Window Coordinates (WC) : GL
The following transform is done in hardware,
float3 WC = float3(
NDC.x * (W*0.5) + (X + W*0.5),
NDC.y * (H*0.5) + (Y + H*0.5),
NDC.z * ((F-N)*0.5) + (N+F)*0.5);
Window Coordinates (WC) : OpenGL 4.2 and OpenGL ES 2.0
These versions of GL have the following form to specify input parameters,
glDepthRangef(GLclampf N, GLclampf F); // ES and some versions of GL
glDepthRange(GLclampd N, GLclampd F); // GL
glViewport(GLint X, GLint Y, GLsizei W, GLsizei H);
Note the inputs to glDepthRange*() are clamped to [0 to 1] range. This insures NDC.z is biased by a precision destroying floating point addition. The default N=0 and N=1 results in,
WC.z = NDC.z * 0.5 + 0.5;
Which when computed with standard 32-bit floating point, I believe has in theory exactly only enough precision for 24-bit integer depth buffers.

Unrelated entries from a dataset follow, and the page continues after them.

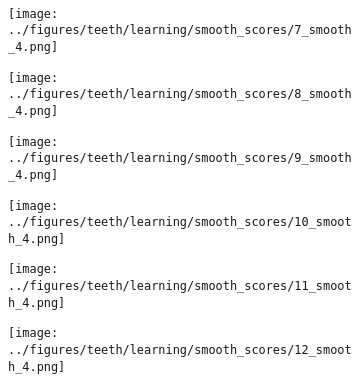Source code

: \begin{figure}[h!]
	\vspace{-0.35cm}
	\\
			\begin{subfigure}[b]{0.03\textwidth} %
		\centering
	\end{subfigure}
	\begin{subfigure}{0.15\textwidth}
		\centering
		\texttt{[image: ../figures/teeth/learning/smooth\_scores/7\_smooth\_4.png]}
		\label{fig:1}
	\end{subfigure}
	\begin{subfigure}{0.15\textwidth}
		\centering
		\texttt{[image: ../figures/teeth/learning/smooth\_scores/8\_smooth\_4.png]}
		\label{fig:1}
	\end{subfigure}
	\begin{subfigure}{0.15\textwidth}
		\centering
		\texttt{[image: ../figures/teeth/learning/smooth\_scores/9\_smooth\_4.png]}
		\label{fig:1}
	\end{subfigure}
	\begin{subfigure}{0.15\textwidth}
		\centering
		\texttt{[image: ../figures/teeth/learning/smooth\_scores/10\_smooth\_4.png]}
		\label{fig:1}
	\end{subfigure}
	\begin{subfigure}{0.15\textwidth}
		\centering
		\texttt{[image: ../figures/teeth/learning/smooth\_scores/11\_smooth\_4.png]}
		\label{fig:1}
	\end{subfigure}
	\begin{subfigure}{0.15\textwidth}
		\centering
		\texttt{[image: ../figures/teeth/learning/smooth\_scores/12\_smooth\_4.png]}
		\label{fig:1}
	\end{subfigure}

\end{figure}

Window Coordinates (WC) : OpenGL 4.3 and OpenGL ES 3.0
These versions of OpenGL dropped the clamp type resulting in,
glDepthRangef(GLfloat N, GLfloat F);
Both specs say, "If a fixed-point representation is used, the parameters n and f are clamped to the range [0;1] when computing zw". So in theory for floating point depth buffers the following can be specified,
glDepthRangef(-1.0f, 1.0f);
Which results in no precision destroying floating point addition in the Window Coordinate transform,
WC.z = NDC.z * 1.0 + 0.0;
However at least some vendor(s) still do the clamp anyway. To get around the clamp in GL one can use GL_NV_depth_buffer_float which provides glDepthRangedNV() which is supported by both AMD and NVIDIA.
Projection Matrix
General form,
X 0 0 0
0 Y 0 0
0 0 A 1
0 0 B 0
The A=0 case provides the highest precision. Next highest precision from A=1 or A=-1, then ideally choose A to have an exact representation in floating point. In the low precision cases, it is better for precision to break the model view projection matrix into two parts for an increase in just one scalar multiply accumulate operation overall,
// Constants
float4 ConstX = ModelViewMatrixX * X;
float4 ConstY = ModelViewMatrixY * Y;
float4 ConstZ = ModelViewMatrixZ;
float2 ConstAB = float2(A, B);
// Vertex shader work
float3 View = float3(
dot(Vertex, ConstX) + ConstX.w,
dot(Vertex, ConstY) + ConstY.w,
dot(Vertex, ConstZ) + ConstZ.w);
float3 Projected = float3(
View.x,
View.y,
View.z * ConstA + ConstB,
View.z);
Projection Matrix : Infinite Reversed (1=near, 0=far)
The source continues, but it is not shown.